EXERCISE PROMPT: Set down exactly the lines below between the line holding "- [DirectML on" and the line holding "- [Microsoft DirectX", inclusive; no other line belongs in the answer.

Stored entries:

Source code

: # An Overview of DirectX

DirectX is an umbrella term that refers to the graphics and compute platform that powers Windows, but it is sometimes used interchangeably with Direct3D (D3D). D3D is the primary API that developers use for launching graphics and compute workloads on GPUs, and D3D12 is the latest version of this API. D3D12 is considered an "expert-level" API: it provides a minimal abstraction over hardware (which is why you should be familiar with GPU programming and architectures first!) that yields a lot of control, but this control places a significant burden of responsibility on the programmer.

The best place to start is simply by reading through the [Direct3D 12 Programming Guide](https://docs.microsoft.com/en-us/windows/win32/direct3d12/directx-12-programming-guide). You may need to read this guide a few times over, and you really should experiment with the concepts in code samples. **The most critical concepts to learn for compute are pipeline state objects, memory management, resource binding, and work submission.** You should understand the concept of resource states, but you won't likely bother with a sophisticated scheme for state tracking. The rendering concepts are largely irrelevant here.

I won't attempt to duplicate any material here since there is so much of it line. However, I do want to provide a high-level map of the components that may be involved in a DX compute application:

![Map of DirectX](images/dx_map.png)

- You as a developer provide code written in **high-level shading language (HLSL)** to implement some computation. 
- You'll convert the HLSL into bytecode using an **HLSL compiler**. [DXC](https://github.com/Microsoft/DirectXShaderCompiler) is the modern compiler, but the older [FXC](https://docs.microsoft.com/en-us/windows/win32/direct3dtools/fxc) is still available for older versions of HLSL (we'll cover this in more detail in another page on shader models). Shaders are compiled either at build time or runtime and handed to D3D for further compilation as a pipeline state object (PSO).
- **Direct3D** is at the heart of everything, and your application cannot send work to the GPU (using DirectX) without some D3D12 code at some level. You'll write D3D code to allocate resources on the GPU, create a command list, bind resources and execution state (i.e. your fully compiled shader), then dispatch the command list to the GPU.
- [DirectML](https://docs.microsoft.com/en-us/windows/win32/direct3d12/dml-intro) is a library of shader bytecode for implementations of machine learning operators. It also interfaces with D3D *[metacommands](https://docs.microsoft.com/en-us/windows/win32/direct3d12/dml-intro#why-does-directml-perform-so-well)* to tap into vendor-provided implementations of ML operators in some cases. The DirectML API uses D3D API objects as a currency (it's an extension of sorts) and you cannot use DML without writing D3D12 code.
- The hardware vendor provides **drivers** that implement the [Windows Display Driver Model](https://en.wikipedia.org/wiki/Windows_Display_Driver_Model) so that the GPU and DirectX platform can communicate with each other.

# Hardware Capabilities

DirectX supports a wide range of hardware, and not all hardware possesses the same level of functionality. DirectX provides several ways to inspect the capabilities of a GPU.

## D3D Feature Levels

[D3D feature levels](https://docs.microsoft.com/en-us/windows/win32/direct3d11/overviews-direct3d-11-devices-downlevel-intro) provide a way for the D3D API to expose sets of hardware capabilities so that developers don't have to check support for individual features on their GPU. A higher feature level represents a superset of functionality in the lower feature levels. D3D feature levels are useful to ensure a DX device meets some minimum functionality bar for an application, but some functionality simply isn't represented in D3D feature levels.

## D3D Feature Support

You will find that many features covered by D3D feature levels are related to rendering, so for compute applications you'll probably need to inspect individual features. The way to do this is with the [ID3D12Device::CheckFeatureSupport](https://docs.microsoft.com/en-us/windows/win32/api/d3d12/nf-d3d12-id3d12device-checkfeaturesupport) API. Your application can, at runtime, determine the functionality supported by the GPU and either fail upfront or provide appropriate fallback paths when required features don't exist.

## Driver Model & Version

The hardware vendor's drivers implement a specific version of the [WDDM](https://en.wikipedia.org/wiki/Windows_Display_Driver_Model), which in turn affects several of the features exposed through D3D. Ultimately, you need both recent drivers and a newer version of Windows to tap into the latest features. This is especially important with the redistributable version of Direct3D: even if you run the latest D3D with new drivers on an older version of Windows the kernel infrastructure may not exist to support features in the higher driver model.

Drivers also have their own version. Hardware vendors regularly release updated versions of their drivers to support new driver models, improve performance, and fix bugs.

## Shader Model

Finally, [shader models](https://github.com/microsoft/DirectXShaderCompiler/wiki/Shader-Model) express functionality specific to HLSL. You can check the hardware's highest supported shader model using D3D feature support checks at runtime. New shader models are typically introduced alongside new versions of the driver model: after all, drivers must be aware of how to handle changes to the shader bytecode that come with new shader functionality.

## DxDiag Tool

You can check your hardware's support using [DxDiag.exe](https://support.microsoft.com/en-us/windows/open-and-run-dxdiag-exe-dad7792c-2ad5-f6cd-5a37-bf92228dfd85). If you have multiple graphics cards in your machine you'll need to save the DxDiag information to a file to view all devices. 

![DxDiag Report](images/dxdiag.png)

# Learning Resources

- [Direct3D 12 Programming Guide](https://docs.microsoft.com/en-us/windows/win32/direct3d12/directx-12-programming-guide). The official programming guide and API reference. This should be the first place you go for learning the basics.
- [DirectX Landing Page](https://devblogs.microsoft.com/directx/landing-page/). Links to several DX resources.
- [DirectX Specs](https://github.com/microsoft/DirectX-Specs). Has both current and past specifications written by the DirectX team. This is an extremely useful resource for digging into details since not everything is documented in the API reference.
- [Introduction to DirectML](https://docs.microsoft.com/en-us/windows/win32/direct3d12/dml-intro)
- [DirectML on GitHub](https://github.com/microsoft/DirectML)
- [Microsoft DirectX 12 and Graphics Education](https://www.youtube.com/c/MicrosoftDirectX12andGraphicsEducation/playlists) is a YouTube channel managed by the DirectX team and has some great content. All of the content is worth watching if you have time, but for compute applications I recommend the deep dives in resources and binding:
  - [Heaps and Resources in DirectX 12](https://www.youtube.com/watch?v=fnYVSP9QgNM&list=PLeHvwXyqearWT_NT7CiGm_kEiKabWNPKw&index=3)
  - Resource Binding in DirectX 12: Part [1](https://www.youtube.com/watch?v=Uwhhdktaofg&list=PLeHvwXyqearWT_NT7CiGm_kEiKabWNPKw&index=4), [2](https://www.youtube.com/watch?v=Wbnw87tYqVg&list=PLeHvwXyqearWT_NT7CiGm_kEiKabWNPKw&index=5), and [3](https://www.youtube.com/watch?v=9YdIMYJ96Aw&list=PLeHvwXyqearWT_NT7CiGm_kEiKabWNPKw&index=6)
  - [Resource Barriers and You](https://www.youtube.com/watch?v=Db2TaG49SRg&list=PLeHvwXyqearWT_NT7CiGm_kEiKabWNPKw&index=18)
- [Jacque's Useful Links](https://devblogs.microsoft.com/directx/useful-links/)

SOLUTION TO THIS PROBLEM:
- [DirectML on GitHub](https://github.com/microsoft/DirectML)
- [Microsoft DirectX 12 and Graphics Education](https://www.youtube.com/c/MicrosoftDirectX12andGraphicsEducation/playlists) is a YouTube channel managed by the DirectX team and has some great content. All of the content is worth watching if you have time, but for compute applications I recommend the deep dives in resources and binding:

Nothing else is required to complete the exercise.